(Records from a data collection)
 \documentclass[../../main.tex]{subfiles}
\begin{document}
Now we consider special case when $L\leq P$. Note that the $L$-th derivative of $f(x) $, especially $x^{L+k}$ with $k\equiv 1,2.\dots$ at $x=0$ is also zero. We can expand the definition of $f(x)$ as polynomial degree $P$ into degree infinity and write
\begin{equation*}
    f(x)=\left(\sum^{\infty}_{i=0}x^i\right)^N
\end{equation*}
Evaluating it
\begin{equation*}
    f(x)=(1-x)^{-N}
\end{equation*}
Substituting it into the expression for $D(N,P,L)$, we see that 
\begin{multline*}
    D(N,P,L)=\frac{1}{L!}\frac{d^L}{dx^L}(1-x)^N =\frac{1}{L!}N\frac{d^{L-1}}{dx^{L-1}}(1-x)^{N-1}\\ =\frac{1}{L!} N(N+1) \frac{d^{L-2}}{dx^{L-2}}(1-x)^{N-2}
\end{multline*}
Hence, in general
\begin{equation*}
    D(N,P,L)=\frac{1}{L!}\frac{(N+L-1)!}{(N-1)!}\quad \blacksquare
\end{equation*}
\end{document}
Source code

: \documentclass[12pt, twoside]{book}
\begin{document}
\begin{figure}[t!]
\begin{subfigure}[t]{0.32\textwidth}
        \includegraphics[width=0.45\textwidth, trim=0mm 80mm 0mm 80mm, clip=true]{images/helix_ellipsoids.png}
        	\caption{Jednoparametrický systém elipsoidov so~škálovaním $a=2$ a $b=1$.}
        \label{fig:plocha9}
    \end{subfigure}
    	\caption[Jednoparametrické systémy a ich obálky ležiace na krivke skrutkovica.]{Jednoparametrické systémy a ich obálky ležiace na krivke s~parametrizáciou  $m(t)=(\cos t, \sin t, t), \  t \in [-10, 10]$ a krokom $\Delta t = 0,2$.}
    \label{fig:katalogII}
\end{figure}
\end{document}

*Directions*
The records above are to be given again in full, exactly as written.

*Your solution*
 \documentclass[../../main.tex]{subfiles}
\begin{document}
Now we consider special case when $L\leq P$. Note that the $L$-th derivative of $f(x) $, especially $x^{L+k}$ with $k\equiv 1,2.\dots$ at $x=0$ is also zero. We can expand the definition of $f(x)$ as polynomial degree $P$ into degree infinity and write
\begin{equation*}
    f(x)=\left(\sum^{\infty}_{i=0}x^i\right)^N
\end{equation*}
Evaluating it
\begin{equation*}
    f(x)=(1-x)^{-N}
\end{equation*}
Substituting it into the expression for $D(N,P,L)$, we see that 
\begin{multline*}
    D(N,P,L)=\frac{1}{L!}\frac{d^L}{dx^L}(1-x)^N =\frac{1}{L!}N\frac{d^{L-1}}{dx^{L-1}}(1-x)^{N-1}\\ =\frac{1}{L!} N(N+1) \frac{d^{L-2}}{dx^{L-2}}(1-x)^{N-2}
\end{multline*}
Hence, in general
\begin{equation*}
    D(N,P,L)=\frac{1}{L!}\frac{(N+L-1)!}{(N-1)!}\quad \blacksquare
\end{equation*}
\end{document}
Source code

: \documentclass[12pt, twoside]{book}
\begin{document}
\begin{figure}[t!]
\begin{subfigure}[t]{0.32\textwidth}
        \includegraphics[width=0.45\textwidth, trim=0mm 80mm 0mm 80mm, clip=true]{images/helix_ellipsoids.png}
        	\caption{Jednoparametrický systém elipsoidov so~škálovaním $a=2$ a $b=1$.}
        \label{fig:plocha9}
    \end{subfigure}
    	\caption[Jednoparametrické systémy a ich obálky ležiace na krivke skrutkovica.]{Jednoparametrické systémy a ich obálky ležiace na krivke s~parametrizáciou  $m(t)=(\cos t, \sin t, t), \  t \in [-10, 10]$ a krokom $\Delta t = 0,2$.}
    \label{fig:katalogII}
\end{figure}
\end{document}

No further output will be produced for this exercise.